It contains several different types of lines:
- Lines starting with "Job", that indicate that refer to the job, listing information about the job (priority, submit time, configuration, number of map tasks, number of reduce tasks, etc...
Job JOBID="job_201004011119_0025" LAUNCH_TIME="1270509980407" TOTAL_MAPS="12" TOTAL_REDUCES="1" JOB_STATUS="PREP"
- Lines starting with "Task" referring to the creation or completion of Map or Reduce tasks, indicating which host they start on, and which split they work on. On completion, all the counters associated with the task are listed.
Task TASKID="task_201012161155_0004_m_000000" TASK_TYPE="MAP" START_TIME="1294325917422"\ SPLITS="/default-rack/hadoop103,/default-rack/hadoop109,/default-rack/hadoop102" MapAttempt TASK_TYPE="MAP" TASKID="task_201012161155_0004_m_000000" \ TASK_ATTEMPT_ID="attempt_201012161155_0004_m_000000_0" TASK_STATUS="SUCCESS" FINISH_TIME="1294325918358" HOSTNAME="/default-rack/hadoop110" ... [(MAP_OUTPUT_BYTES)(Map output bytes)(66441)][(MAP_INPUT_BYTES)(Map input bytes)(39285)] [ (COMBINE_INPUT_RECORDS)(Combine input records)(7022)][(MAP_OUTPUT_RECORDS) (Map output records)(7022)]}" .

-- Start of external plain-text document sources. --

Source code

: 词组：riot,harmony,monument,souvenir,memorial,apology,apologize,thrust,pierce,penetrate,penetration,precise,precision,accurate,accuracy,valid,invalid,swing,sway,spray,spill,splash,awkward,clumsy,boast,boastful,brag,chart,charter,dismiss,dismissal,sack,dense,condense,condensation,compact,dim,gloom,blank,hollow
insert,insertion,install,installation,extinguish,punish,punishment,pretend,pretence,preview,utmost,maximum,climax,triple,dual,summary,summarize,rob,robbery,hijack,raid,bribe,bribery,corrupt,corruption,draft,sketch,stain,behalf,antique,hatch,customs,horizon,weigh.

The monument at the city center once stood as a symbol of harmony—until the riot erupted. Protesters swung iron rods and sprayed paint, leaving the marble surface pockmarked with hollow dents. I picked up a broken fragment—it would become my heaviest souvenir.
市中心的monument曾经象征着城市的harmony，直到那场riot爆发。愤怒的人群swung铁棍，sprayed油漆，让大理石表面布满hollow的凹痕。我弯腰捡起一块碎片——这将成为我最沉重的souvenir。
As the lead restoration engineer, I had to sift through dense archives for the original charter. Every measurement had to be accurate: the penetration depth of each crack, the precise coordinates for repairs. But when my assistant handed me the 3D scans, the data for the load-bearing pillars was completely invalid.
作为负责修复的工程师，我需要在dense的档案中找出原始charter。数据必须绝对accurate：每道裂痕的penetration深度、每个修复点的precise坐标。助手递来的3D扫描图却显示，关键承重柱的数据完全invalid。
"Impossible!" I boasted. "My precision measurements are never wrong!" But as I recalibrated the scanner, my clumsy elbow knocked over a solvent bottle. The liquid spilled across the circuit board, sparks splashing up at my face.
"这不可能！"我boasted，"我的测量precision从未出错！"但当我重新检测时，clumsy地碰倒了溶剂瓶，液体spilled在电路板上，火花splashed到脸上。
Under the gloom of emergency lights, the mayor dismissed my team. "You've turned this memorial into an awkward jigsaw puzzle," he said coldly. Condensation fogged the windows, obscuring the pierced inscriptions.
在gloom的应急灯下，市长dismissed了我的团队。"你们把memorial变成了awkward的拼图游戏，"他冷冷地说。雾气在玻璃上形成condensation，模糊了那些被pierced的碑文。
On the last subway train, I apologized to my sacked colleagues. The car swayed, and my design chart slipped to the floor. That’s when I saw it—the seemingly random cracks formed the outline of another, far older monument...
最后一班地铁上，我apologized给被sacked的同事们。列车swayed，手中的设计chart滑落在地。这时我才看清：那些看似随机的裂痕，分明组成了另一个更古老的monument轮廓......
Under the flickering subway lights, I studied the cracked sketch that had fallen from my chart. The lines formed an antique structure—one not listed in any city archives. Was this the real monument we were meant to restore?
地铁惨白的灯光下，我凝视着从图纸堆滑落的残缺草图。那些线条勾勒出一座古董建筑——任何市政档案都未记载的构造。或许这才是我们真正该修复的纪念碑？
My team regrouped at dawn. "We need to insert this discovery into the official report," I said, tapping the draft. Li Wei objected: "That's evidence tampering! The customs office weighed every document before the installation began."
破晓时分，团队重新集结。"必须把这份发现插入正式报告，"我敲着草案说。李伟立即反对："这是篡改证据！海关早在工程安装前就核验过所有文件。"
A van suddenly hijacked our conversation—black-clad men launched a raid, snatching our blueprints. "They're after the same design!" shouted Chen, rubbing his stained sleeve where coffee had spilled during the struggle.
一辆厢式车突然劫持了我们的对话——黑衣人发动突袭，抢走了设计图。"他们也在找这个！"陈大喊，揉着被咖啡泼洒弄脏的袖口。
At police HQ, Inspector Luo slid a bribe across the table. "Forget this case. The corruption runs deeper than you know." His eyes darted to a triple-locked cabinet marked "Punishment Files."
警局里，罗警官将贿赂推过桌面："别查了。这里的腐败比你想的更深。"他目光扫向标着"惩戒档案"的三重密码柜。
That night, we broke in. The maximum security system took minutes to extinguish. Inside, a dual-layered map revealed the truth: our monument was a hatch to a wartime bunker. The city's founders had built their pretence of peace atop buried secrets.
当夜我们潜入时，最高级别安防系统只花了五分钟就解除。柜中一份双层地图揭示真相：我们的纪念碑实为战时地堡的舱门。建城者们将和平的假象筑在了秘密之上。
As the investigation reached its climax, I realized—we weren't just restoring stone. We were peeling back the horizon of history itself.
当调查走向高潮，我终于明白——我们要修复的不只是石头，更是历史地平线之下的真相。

- Lines starting with "MapAttempt", reporting mostly status update, except if they contain the keywords SUCCESS and/or FINISH_TIME, indicating that the task has completed. The final time when the task finished is included in this line.

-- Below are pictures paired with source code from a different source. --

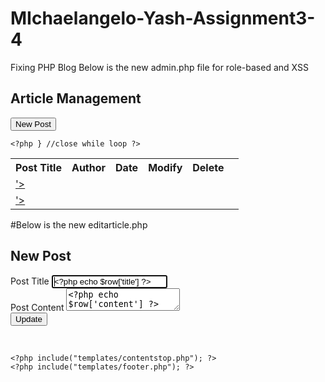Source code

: # MIchaelangelo-Yash-Assignment3-4
Fixing PHP Blog
Below is the new admin.php file for role-based and XSS


<?php include("templates/page_header.php");?>
<?php include("lib/auth.php") ?>
<!doctype html>
<html lang="en">
<head>
	<title>Admin</title>
	<?php include("templates/header.php"); ?>
</head>
<body>
	<?php include("templates/nav.php"); ?>
	<?php include("templates/contentstart.php"); ?>

<h2>Article Management</h2>

<p><button type="button" class="btn btn-primary" aria-label="Left Align" onclick="window.location='/newarticle.php';">
New Post <span class="fa fa-plus" aria-hidden="true"></span>
</button></p>

<table class="table">
<tr><th>Post Title</th><th>Author</th><th>Date</th><th>Modify</th><th>Delete</th></tr>

<?php
# get articles by user or, if role is admin, all articles
		$result = get_article_list($dbconn);
		while ($row = pg_fetch_array($result)) {
	?>
<tr>
<?php # Adding in the htmlspecialchars line to stop the rendering of all html code being used on the application. HTML code gets rendered as normal text on screen
      /*In the code below we used an if statement to check if the username is admin,
and if the user is logged in as admin they are allowed to do whatever they want with
the posts that are being displayed. The else statement is for the username student,
where they are not allowed to delete posts that are made by admin. Student user
is only allowed to delete posts that are made by the user student.
*/
	?>
<?php if($_SESSION['username']=='admin'){ ?>
  <td><a href='article.php?aid=<?php echo $row['aid'] ?>'><?php echo htmlspecialchars($row['title'], ENT_QUOTES, 'UTF-8'); ?></a></td>
  <td><?php echo $row['author'] ?></td>
  <td><?php echo substr($row['date'],0,10) ?></td>
  <td><a href="/editarticle.php?aid=<?php echo $row['aid'] ?>"><i class="fa fa-pencil-square-o fa-2x" aria-hidden="true"></i></a></td>
  <td><a href="/deletearticle.php?aid=<?php echo $row['aid'] ?>"><i class="fa fa-times fa-2x" aria-hidden="true"></i></a></td>
</tr>
<?php }else{    ?>
<td><a href='article.php?aid=<?php echo $row['aid'] ?>'><?php echo htmlspecialchars($row['title'], ENT_QUOTES, 'UTF-8'); ?></a></td>
  <td><?php echo $row['author'] ?></td>
  <td><?php echo substr($row['date'],0,10) ?></td>
<?php if($_SESSION['username']=='student'){ ?>
<?php	if($row['author']=='student'){ ?>
  <td><a href="/editarticle.php?aid=<?php echo $row['aid'] ?>"><i class="fa fa-pencil-square-o fa-2x"> 
<?php }else{ ?>
 <td><a href="/admin.php"><i class="fa fa-pencil-square-o fa-2x" aria-hidden="true"></i></a></td>
<?php } ?>
<?php } ?>
<?php if($row['author']=='student'){    ?> 
	<td><a href="/deletearticle.php?aid=<?php echo $row['aid'] ?>"><i class="fa fa-times fa-2x" aria-hidden="true"></i></a></td> 
<?php } ?>
<?php } ?>

	<?php } //close while loop ?>
</table>
	<?php include("templates/contentstop.php"); ?>
	<?php include("templates/footer.php"); ?>

</body>
</html>





#Below is the new editarticle.php

<?php include("templates/page_header.php");?>
<?php include("lib/auth.php") ?>
<?php /*The below 6 lines are checking if the user logged in is a student and 
if the post they are trying to access is a 1. If the both conditions are met
they are not allowed to edit an admins post. The else condition checks for student
and author 2(student), or admin trying to edit any post
*/ ?>
<?php if(($_SESSION['username']=='student') && ($row['author']=1)){
 Header ("Location: /admin.php");
}else{
 Header ("Location: /");
}
?>

<?php
if($_SERVER['REQUEST_METHOD'] == 'GET') {
	$aid = $_GET['aid'];	
	$result=get_article($dbconn, $aid);
	$row = pg_fetch_array($result, 0);
} elseif ($_SERVER['REQUEST_METHOD'] == 'POST') {
	$title = $_POST['title'];
	$content = $_POST['content'];
	$aid = $_POST['aid'];
	$result=update_article($dbconn, $title, $content, $aid);
	Header ("Location: /");
}?>

<!doctype html>
<html lang="en">
<head>
	<title>New Post</title>
	<?php include("templates/header.php"); ?>
</head>
<body>
	<?php include("templates/nav.php"); ?>
	<?php include("templates/contentstart.php"); ?>

<h2>New Post</h2>

<form action='#' method='POST'>
	<input type="hidden" value="<?php echo $row['aid'] ?>" name="aid">
	<div class="form-group">
	<label for="inputTitle" class="sr-only">Post Title</label>
	<input type="text" id="inputTitle" required autofocus name='title' value="<?php echo $row['title'] ?>">
	</div>
	<div class="form-group">
	<label for="inputContent" class="sr-only">Post Content</label>
	<textarea name='content' id="inputContent"><?php echo $row['content'] ?></textarea>
	</div>
	<input type="submit" value="Update" name="submit" class="btn btn-primary">
</form>
<br>

	<?php include("templates/contentstop.php"); ?>
	<?php include("templates/footer.php"); ?>
</body>
</html>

- Lines starting with "ReduceAttempt", similar to the MapAttempt tasks, report on the intermediary status of the tasks, and when the keyword SUCCESS is included, the finish time of the sort and shuffle phases will also be included.
ReduceAttempt TASK_TYPE="REDUCE" TASKID="task_201012161155_0004_r_000005" TASK_ATTEMPT_ID="attempt_201012161155_0004_r_000005_0" START_TIME="1294325924281" TRACKER_NAME="tracker_hadoop102:localhost/127\.0\.0\.1:40971" HTTP_PORT="50060" .
Generating Task Timelines
- Below is an example of a Task Timeline:
- See Generating Task Timelines for a series of steps that will allow you to generate Task Timelines.
Running Your Own Version of WordCount.java
In this section you will get a copy of the wordcount program in your directory, modify it, compile it, jar it, and run it on the Hadoop Cluster.
- Get a copy of the example WordCount.java program that comes with Hadoop:
cd cd 352/dft (use your own directory) cp /Users/hadoop/hadoop/src/examples/org/apache/hadoop/examples/WordCount.java .
- Create a directory where to store the java classes:
mkdir wordcount_classes
- Edit WordCount.java and change the package name to package org.myorg; That will be the extent of our modification for this time.
- Compile the new program:
javac -classpath /Users/hadoop/hadoop/hadoop-0.19.2-core.jar -d wordcount_classes WordCount.java
- create a java archive (jar) file containing the executables:
jar -cvf wordcount.jar -C wordcount_classes/ .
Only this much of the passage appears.